Letter: Academic integrity
To the editor:
We read with interest Art Hall’s assertion that his professional communications with the Koch Brothers should not be made public. A main argument is that if these communications were divulged, such an action would, somehow, interfere with his academic freedom. As the state’s principal champion of academic freedom, the state of Kansas Conference of the American Association of University Professors regularly defends this quintessential principle.

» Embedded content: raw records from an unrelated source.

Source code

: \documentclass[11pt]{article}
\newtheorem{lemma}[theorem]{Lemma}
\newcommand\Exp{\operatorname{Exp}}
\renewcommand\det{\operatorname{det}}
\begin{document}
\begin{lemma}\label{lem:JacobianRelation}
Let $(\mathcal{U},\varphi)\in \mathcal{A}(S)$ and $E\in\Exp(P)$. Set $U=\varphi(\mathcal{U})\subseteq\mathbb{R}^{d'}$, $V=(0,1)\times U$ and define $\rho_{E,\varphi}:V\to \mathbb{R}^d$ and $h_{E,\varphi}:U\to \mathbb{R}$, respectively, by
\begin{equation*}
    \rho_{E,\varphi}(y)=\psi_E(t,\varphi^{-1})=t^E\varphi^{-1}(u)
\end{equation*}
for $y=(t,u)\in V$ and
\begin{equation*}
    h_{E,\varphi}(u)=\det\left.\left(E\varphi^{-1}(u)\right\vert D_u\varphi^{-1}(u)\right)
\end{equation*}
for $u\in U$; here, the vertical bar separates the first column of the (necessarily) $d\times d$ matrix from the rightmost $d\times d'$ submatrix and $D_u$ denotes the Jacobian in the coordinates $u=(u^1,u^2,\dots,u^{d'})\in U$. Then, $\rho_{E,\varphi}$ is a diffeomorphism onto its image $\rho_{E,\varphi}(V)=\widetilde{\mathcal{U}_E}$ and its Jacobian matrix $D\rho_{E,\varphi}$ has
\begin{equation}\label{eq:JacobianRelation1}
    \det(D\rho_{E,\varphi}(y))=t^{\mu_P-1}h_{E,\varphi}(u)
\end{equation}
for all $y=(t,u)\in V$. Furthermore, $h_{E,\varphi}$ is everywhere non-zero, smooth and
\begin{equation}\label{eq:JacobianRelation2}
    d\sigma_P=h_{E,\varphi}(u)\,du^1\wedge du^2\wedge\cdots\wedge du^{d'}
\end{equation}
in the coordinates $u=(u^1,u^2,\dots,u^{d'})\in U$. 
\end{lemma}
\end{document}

One thing is clear here: This issue is NOT about academic freedom, rather accountability and scholarly integrity. As a public servant, Hall and all scholars in publicly funded institutions have a duty to be open and transparent to both the people and the wider academic community. We find it reprehensible that Hall would seek to hide his professional communications and use academic freedom as the justification. If a precedent is set which allows any public employee engaging in scholarly endeavors at a public institution to hide his/her professional communications with agents who are funding the work, then it can call into question all such research at so-funded institutions and thereby damage the reputation of the institution as a whole.
As most know, the academic reputations of institutions across Kansas have suffered mightily in the wake of recent scandals as instructors are under threat of dismissal just for communicating opinions. However, a reputational threat which is just as serious comes if Kansas’ institutions are seen as nothing more than mouthpieces of private organizations and wealthy individuals operating with neither accountability nor public scrutiny.